Saturday, April 17, 2004

Your faithful correspondent

As stated here in flattering terms, I have signed up as the Virginia court-watcher for the excellent Blog 702.

To my understanding, the Virginia Supreme Court has not quite adopted Daubert. See John v. Im, 263 Va. 315, 322, 559 S.E.2d 694, 698 (2002) ("we have not previously considered the question whether the Daubert analysis employed by the federal courts should be applied in our trial courts to determine the scientific reliability of expert testimony"). The relationship between the federal evidence rule and Virginia law, see Va. Code 8.01-401.1, et seq., remains largely unexplored, but I have heard at least one circuit court judge (Judge Weckstein from Roanoke) opine (at a seminar, years ago) that the gist of Daubert was Virginia law even before Daubert.
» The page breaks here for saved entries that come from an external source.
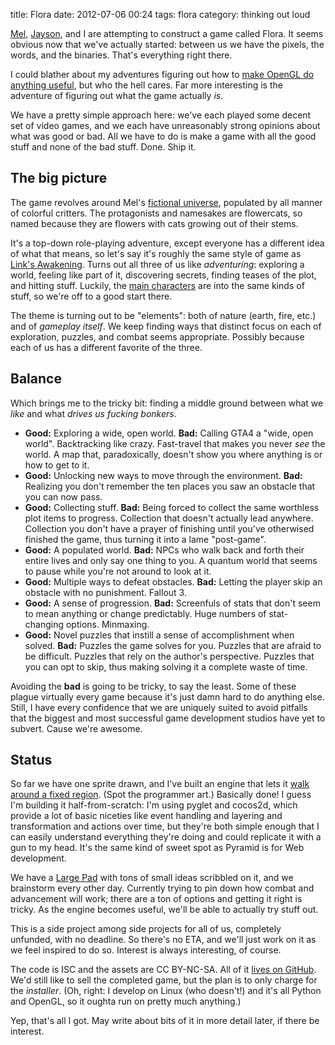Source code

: title: Flora
date: 2012-07-06 00:24
tags: flora
category: thinking out loud

[Mel][mel's da], [Jayson][marl's tumblr], and I are attempting to construct a game called Flora.  It seems obvious now that we've actually started: between us we have the pixels, the words, and the binaries.  That's everything right there.

I could blather about my adventures figuring out how to [make OpenGL do anything useful][jwz on opengl], but who the hell cares.  Far more interesting is the adventure of figuring out what the game actually _is_.

We have a pretty simple approach here: we've each played some decent set of video games, and we each have unreasonably strong opinions about what was good or bad.  All we have to do is make a game with all the good stuff and none of the bad stuff.  Done.  Ship it.


## The big picture

The game revolves around Mel's [fictional universe][flowercat gallery], populated by all manner of colorful critters.  The protagonists and namesakes are flowercats, so named because they are flowers with cats growing out of their stems.

It's a top-down role-playing adventure, except everyone has a different idea of what that means, so let's say it's roughly the same style of game as [Link's Awakening][].  Turns out all three of us like _adventuring_: exploring a world, feeling like part of it, discovering secrets, finding teases of the plot, and hitting stuff.  Luckily, the [main characters][Trevor and Maya] are into the same kinds of stuff, so we're off to a good start there.

The theme is turning out to be "elements": both of nature (earth, fire, etc.) and of _gameplay itself_.  We keep finding ways that distinct focus on each of exploration, puzzles, and combat seems appropriate.  Possibly because each of us has a different favorite of the three.


## Balance

Which brings me to the tricky bit: finding a middle ground between what we _like_ and what _drives us fucking bonkers_.

* **Good:** Exploring a wide, open world.  **Bad:** Calling GTA4 a "wide, open world".  Backtracking like crazy.  Fast-travel that makes you never _see_ the world.  A map that, paradoxically, doesn't show you where anything is or how to get to it.
* **Good:** Unlocking new ways to move through the environment.  **Bad:** Realizing you don't remember the ten places you saw an obstacle that you can now pass.
* **Good:** Collecting stuff.  **Bad:** Being forced to collect the same worthless plot items to progress.  Collection that doesn't actually lead anywhere.  Collection you don't have a prayer of finishing until you've otherwised finished the game, thus turning it into a lame "post-game".
* **Good:** A populated world.  **Bad:** NPCs who walk back and forth their entire lives and only say one thing to you.  A quantum world that seems to pause while you're not around to look at it.
* **Good:** Multiple ways to defeat obstacles.  **Bad:** Letting the player skip an obstacle with no punishment.  Fallout 3.
* **Good:** A sense of progression.  **Bad:** Screenfuls of stats that don't seem to mean anything or change predictably.  Huge numbers of stat-changing options.  Minmaxing.
* **Good:** Novel puzzles that instill a sense of accomplishment when solved.  **Bad:** Puzzles the game solves for you.  Puzzles that are afraid to be difficult.  Puzzles that rely on the author's perspective.  Puzzles that you can opt to skip, thus making solving it a complete waste of time.

Avoiding the **bad** is going to be tricky, to say the least.  Some of these plague virtually every game because it's just damn hard to do anything else.  Still, I have every confidence that we are uniquely suited to avoid pitfalls that the biggest and most successful game development studios have yet to subvert.  Cause we're awesome.


## Status

So far we have one sprite drawn, and I've built an engine that lets it [walk around a fixed region][programmer art].  (Spot the programmer art.)  Basically done!  I guess I'm building it half-from-scratch: I'm using pyglet and cocos2d, which provide a lot of basic niceties like event handling and layering and transformation and actions over time, but they're both simple enough that I can easily understand everything they're doing and could replicate it with a gun to my head.  It's the same kind of sweet spot as Pyramid is for Web development.

We have a [Large Pad][] with tons of small ideas scribbled on it, and we brainstorm every other day.  Currently trying to pin down how combat and advancement will work; there are a ton of options and getting it right is tricky.  As the engine becomes useful, we'll be able to actually try stuff out.

This is a side project among side projects for all of us, completely unfunded, with no deadline.  So there's no ETA, and we'll just work on it as we feel inspired to do so.  Interest is always interesting, of course.

The code is ISC and the assets are CC BY-NC-SA.  All of it [lives on GitHub][github].  We'd still like to sell the completed game, but the plan is to only charge for the _installer_.  (Oh, right: I develop on Linux (who doesn't!) and it's all Python and OpenGL, so it oughta run on pretty much anything.)

Yep, that's all I got.  May write about bits of it in more detail later, if there be interest.


[flowercat gallery]: http://purplekecleon.deviantart.com/gallery/308455
[github]: https://github.com/eevee/flora
[jwz on opengl]: http://www.jwz.org/blog/2012/06/i-have-ported-xscreensaver-to-the-iphone/
[Large Pad]: http://video.google.com/videoplay?docid=-8175247823467099595
[Link's Awakening]: http://www.nintendogal.com/wp-content/uploads/2010/12/ZeldaLinksAwakening1.png
[marl's tumblr]: http://marlcabinet.tumblr.com/
[mel's da]: http://purplekecleon.deviantart.com/
[programmer art]: http://i.imgur.com/8nSK4.png
[Trevor and Maya]: http://purplekecleon.deviantart.com/art/Trevor-s-Accident-185564812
Some of the black-letter language is the same:

FRE Rule 702 says: "If scientific, technical, or other specialized knowledge will assist the trier of fact to understand the evidence or to determine a fact in issue, a witness qualified as an expert by knowledge, skill, experience, training, or education, may testify thereto in the form of an opinion or otherwise, if (1) the testimony is based upon sufficient facts or data, (2) the testimony is the product of reliable principles and methods, and (3) the witness has applied the principles and methods reliably to the facts of the case."
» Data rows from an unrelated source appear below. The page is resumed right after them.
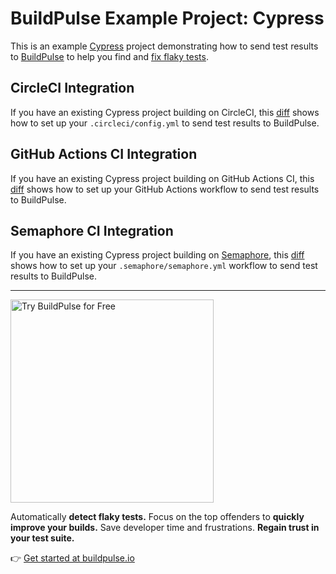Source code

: # BuildPulse Example Project: Cypress

This is an example [Cypress](https://www.cypress.io) project demonstrating how to send test results to [BuildPulse](https://buildpulse.io) to help you find and [fix flaky tests](https://buildpulse.io/products/flaky-tests).

## CircleCI Integration

If you have an existing Cypress project building on CircleCI, this [diff](https://github.com/buildpulse/buildpulse-example-cypress/compare/pre-buildpulse...circle-ci) shows how to set up your `.circleci/config.yml` to send test results to BuildPulse.

## GitHub Actions CI Integration

If you have an existing Cypress project building on GitHub Actions CI, this [diff](https://github.com/buildpulse/buildpulse-example-cypress/compare/pre-buildpulse...github-actions) shows how to set up your GitHub Actions workflow to send test results to BuildPulse.

## Semaphore CI Integration

If you have an existing Cypress project building on [Semaphore](https://semaphoreci.com/), this [diff](https://github.com/buildpulse/buildpulse-example-cypress/compare/pre-buildpulse...semaphore) shows how to set up your `.semaphore/semaphore.yml` workflow to send test results to BuildPulse.

---

<p>
  <a href="https://buildpulse.io?utm_source=github.com&utm_campaign=example-repositories&utm_content=cypress-button">
    <img width="325" title="Automatically detect flaky Cypress tests with BuildPulse" alt="Try BuildPulse for Free" src="https://user-images.githubusercontent.com/2988/86935247-9f059b80-c10a-11ea-9579-575b357e70d6.png">
  </a>
</p>

Automatically **detect flaky tests.** Focus on the top offenders to **quickly improve your builds.** Save developer time and frustrations. **Regain trust in your test suite.**

👉 [Get started at buildpulse.io](https://buildpulse.io?utm_source=github.com&utm_campaign=example-repositories&utm_content=cypress-text-link)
Section 8.01-401.3(A) says: "In a civil proceeding, if scientific, technical, or other specialized knowledge will assist the trier of fact to understand the evidence or to determine a fact in issue, a witness qualified as an expert by knowledge, skill, experience, training, or education may testify thereto in the form of an opinion or otherwise" -- and there it ends, leaving out the rest of Rule 702, and leaving it to the courts (as they have done, in my view) to add those provisos to the statute.